━━━ EXTRACTED DATA ━━━

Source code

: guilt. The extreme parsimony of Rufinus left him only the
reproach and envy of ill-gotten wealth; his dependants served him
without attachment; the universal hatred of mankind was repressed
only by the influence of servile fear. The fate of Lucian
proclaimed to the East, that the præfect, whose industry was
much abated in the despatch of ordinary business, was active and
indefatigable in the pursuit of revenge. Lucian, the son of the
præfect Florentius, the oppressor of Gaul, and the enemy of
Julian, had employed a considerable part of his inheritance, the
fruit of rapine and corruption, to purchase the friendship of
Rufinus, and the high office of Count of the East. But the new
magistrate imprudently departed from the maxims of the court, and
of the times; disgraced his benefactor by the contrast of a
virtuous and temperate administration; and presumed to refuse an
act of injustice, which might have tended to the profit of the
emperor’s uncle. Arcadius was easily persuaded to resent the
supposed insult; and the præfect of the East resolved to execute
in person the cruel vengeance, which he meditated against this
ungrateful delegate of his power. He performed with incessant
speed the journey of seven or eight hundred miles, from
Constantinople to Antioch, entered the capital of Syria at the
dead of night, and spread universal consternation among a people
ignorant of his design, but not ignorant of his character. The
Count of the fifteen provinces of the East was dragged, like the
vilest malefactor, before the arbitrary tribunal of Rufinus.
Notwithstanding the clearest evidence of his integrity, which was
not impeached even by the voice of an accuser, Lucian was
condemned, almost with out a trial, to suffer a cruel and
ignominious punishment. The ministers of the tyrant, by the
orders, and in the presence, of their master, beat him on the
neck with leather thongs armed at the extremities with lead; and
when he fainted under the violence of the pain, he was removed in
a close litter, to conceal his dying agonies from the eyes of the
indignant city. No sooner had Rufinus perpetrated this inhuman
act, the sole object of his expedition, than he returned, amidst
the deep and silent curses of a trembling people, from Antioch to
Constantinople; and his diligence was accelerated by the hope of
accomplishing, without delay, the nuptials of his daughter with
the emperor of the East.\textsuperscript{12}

━━━

◆ **ACTION ITEM**
An exact, complete copy of the lines above from the one with "præfect Florentius, the" through the one with "virtuous and temperate" is the whole answer.

◆ **ANSWER BOX**
præfect Florentius, the oppressor of Gaul, and the enemy of
Julian, had employed a considerable part of his inheritance, the
fruit of rapine and corruption, to purchase the friendship of
Rufinus, and the high office of Count of the East. But the new
magistrate imprudently departed from the maxims of the court, and
of the times; disgraced his benefactor by the contrast of a
virtuous and temperate administration; and presumed to refuse an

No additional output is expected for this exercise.